Apart from the intra-protein glycan correlations just described, there were also inter-protein glycan correlations that were of significance [i.e. glycans on different proteins can correlate (positively or negatively) with one another]. This was especially true for the different immunoglobulin subclasses. For example, the abundance of glycan modifiers on IgG1 correlated with their identical counterparts on IgG2 (Figs. 1 and 2E). This is of interest because in theory, IgG1 and IgG2 should be synthesized by different B cell populations, which would indicate that different cells can be influenced to employ similar glycan modifications. Glycan correlations across structurally dissimilar proteins were also sometimes present. One of the most striking of which was the correlation (PPMCC 0.733, P < 2E−16) between glycan 5412 at position 70 of Alpha-1 Antitrypsin (A1AT) with glycan 5412 at position 630 of transferrin (TF) (Fig. 2E). Figure S3 is a pictorial representation of the 16,742 correlations (Data File S1) analyzed in this study, of which 796 were significant (FDR < 0.05) (Data File S1). This figure uses a machine learning dimensionality reduction technique to represent the thousands of correlations as a 2D image, where each symbol represents a different site-specific glycosylation. Symbols that are far away from each other correlate poorly, whereas overlapping symbols are highly correlative. From this image, it is clearly apparent that there are both intra- and inter-glycan correlations. Importantly, previous studies of enzymatically cleaved glycans failed to make such distinctions between populations of glycans originating from different proteins.

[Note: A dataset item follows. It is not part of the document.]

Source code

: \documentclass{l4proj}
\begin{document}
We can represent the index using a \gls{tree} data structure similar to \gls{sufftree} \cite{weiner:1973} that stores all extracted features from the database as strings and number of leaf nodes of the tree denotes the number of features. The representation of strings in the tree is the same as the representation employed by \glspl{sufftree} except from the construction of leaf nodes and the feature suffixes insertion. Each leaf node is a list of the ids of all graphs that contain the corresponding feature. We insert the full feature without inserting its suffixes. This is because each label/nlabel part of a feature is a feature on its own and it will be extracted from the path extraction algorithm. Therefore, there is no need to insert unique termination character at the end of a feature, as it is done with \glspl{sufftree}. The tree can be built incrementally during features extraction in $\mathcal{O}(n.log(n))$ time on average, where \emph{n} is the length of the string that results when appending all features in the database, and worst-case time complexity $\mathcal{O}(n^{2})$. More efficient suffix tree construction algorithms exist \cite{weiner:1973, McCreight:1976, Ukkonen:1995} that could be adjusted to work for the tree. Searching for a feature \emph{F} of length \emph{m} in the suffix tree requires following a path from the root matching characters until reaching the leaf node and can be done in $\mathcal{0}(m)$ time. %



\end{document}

Finally, in many cases, the relative abundance of a particular glycan at a defined site correlated with the protein’s serum concentration. One interesting example is glycan 5402, which had a small positive correlation (PPMCC 0.28) with A1AT’s serum concentration when present at site A1AT site 70 (P = 0.006) but had a strong highly significant negative correlation (PPMCC -0.81) with the serum concentration of A1AT when present at A1AT site 271 (P < 2E−16) (Fig. 2F). Other examples were the non-sialylated N-glycan 7600 and O-glycan 2200 (Table S3) occurring at sites 176 and 346 of A2HSG, respectively. Both glycans had a strong negative correlation with A2HSG serum concentration (PPMCC -0.87, P < 2E−16, and PPMCC − 0.98, P < 2E−16, respectively) (Fig. 2F).

Analysis of covariates

Previous studies conducted mainly on either released glycans or tryptic peptides of purified IgG have demonstrated that age and gender can alter the glycosylation of serum proteins24,25,26,27,28. Thus, we sought to characterize the site-specific glycan alterations that could be contributed to the age and gender effect (Fig. 3, A and B, and Tables S4 and S5). The distribution of age and gender within our healthy control sample set is depicted in Fig. S4, A and B. Plotting relative and absolute abundances against age revealed that increasing age is associated with a modest decline in IgM (PPMCC −0.33) (Fig. 3A). The level of IgM was also affected by gender (FDR = 0.01), with males showing lower plasma levels of IgM than females (0.49 mg/mL [SD 0.2] vs 0.87 mg/mL [SD 0.6], respectively) (Fig. 3B and Table S6). Of the 159 glycopeptides monitored, the intensities of 41 were associated with age (Table S4). Importantly, the specific glycan modifications affected by age were consistent across the different IgG subclasses. For example, for IgG1 and IgG2 subclasses, the non-galactosylated 3510 (Table S3) Fc glycan modification was positively correlated with age (PPMCCs 0.43 and 0.49, respectively) (Fig. 3A). In contrast, the fully galactosylated 5411 at this same site was negatively correlated with age (PPMCCs −0.47 and −0.37, respectively). Interestingly, the similar but non-sialylated IgG1 5410 also negatively correlated with age (PPMCC −0.55, P = 5.5e−09) (Fig. 3A). Thus, age-glycan relationships depend on more than just the presence or absence of sialylations, which are traditionally thought to be lost during aging.

Figure 3
figure 3

Effect of Age and Gender on glycosylation. (A) Log relative glycan abundance versus age. Examples of glycoforms significantly altered by age (a full list can be found in Table S4). Of note, IgG1 and IgG2 share several age-associated glycan modifications. Also, glycan 5411 is negatively correlated with age when present on IgG1, IgG2, and position 209 of IgM. IgM also declines with increasing age (P = 0.0011). (B) Representative site-specific glycosylations and proteins that are differentially expressed with respect to gender (a full list can be found in Table S5). The upper and lower bars connected to each box indicate the boundaries of the normal distribution and the upper and lower box edges mark the first and third quartile boundaries within each distribution. The bold line within the box indicates the median value of the distribution. Y-axis represents log relative abundance or log protein concentration where indicated.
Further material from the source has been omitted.